[[ Available data, beginning ]]

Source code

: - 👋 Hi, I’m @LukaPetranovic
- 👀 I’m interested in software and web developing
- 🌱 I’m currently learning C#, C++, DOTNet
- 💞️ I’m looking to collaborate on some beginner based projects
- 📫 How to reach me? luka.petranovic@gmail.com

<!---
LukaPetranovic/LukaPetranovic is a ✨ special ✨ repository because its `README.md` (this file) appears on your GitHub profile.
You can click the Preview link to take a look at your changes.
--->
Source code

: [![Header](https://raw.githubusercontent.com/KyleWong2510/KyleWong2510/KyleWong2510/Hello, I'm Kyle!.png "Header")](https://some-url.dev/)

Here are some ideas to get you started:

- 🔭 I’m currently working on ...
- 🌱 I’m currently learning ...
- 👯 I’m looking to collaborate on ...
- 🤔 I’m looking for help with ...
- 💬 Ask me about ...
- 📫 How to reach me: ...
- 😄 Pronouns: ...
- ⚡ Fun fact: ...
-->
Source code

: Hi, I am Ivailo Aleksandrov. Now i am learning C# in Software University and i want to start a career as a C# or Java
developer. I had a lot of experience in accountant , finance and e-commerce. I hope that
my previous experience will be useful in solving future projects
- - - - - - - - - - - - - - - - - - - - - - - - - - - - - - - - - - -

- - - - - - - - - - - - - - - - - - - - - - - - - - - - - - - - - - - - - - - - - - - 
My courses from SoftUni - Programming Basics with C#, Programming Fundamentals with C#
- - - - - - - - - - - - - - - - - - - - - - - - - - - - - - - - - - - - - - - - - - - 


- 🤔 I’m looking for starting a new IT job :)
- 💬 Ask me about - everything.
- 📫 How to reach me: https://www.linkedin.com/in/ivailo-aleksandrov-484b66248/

[[ Available data, end ]]
[[ Available data, beginning ]]

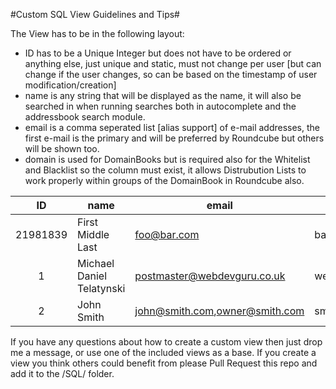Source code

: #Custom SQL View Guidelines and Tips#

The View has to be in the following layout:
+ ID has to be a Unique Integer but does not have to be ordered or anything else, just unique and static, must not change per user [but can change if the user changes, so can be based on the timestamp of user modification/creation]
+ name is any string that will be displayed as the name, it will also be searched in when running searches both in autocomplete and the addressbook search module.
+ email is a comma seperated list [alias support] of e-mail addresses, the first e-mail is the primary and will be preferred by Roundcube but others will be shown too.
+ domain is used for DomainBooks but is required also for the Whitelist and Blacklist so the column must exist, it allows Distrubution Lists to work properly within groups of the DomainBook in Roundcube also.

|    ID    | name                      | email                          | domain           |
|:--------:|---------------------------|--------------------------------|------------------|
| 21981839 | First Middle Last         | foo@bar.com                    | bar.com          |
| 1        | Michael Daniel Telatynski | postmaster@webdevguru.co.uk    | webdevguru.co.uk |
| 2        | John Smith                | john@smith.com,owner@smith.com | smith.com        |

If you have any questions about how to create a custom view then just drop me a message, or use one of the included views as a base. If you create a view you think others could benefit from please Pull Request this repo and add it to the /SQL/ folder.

[[ Available data, end ]]
[[ Available data, beginning ]]

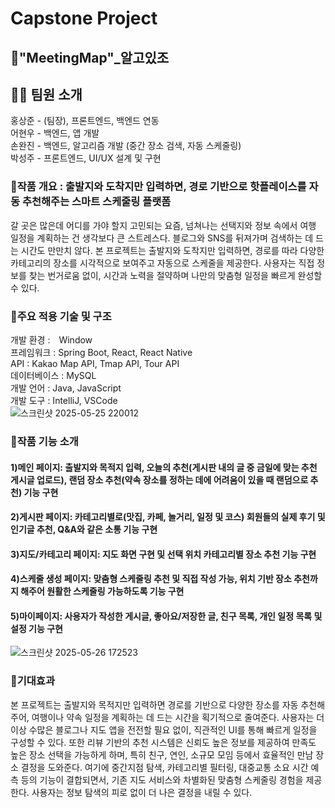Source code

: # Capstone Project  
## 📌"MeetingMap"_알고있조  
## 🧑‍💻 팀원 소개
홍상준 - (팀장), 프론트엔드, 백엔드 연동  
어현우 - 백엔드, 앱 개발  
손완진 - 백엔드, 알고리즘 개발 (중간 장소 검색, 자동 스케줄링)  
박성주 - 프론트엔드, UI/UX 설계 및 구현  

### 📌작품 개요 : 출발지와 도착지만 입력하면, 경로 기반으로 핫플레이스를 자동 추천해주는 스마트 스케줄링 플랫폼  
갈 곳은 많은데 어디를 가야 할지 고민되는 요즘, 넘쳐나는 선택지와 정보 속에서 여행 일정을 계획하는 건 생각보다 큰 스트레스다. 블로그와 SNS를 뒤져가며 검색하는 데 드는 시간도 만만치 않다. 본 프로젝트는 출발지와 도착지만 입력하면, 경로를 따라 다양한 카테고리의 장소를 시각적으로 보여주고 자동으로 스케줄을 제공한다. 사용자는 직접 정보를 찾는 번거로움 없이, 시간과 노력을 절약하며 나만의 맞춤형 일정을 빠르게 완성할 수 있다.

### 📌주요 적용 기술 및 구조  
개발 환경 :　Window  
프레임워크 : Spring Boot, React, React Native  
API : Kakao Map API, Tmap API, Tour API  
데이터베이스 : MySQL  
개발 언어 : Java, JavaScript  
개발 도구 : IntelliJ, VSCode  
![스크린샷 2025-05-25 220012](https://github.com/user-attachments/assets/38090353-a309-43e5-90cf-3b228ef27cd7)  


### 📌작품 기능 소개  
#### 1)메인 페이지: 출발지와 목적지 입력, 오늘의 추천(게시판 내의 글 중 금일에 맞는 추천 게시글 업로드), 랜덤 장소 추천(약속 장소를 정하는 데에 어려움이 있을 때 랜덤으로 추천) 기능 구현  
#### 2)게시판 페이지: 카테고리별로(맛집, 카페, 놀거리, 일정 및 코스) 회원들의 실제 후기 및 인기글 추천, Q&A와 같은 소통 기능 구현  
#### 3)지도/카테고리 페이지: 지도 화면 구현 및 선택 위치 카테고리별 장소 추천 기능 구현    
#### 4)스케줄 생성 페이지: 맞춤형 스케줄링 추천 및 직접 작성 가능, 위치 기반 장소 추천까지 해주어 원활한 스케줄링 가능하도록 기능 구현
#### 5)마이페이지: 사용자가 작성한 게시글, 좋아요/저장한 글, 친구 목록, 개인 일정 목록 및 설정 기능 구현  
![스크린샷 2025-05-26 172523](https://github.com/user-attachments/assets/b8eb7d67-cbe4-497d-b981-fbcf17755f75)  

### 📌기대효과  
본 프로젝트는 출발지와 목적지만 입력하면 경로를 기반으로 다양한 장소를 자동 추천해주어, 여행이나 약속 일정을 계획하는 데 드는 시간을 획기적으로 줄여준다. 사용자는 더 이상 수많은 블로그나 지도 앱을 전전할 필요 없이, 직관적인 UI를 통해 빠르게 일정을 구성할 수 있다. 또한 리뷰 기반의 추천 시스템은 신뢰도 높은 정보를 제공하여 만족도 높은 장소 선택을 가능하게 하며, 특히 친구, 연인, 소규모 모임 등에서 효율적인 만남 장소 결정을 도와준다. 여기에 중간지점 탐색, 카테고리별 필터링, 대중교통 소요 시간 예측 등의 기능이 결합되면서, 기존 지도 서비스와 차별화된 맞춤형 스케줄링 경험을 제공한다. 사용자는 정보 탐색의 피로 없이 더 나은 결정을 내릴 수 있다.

[[ Available data, end ]]

*Task objective:*
Transcribe each line of the data above, unaltered, from the one where "Guidelines and Tips#" appears to the one where "of user modification/creation]" appears, inclusive of both.

*Task result:*
: #Custom SQL View Guidelines and Tips#

The View has to be in the following layout:
+ ID has to be a Unique Integer but does not have to be ordered or anything else, just unique and static, must not change per user [but can change if the user changes, so can be based on the timestamp of user modification/creation]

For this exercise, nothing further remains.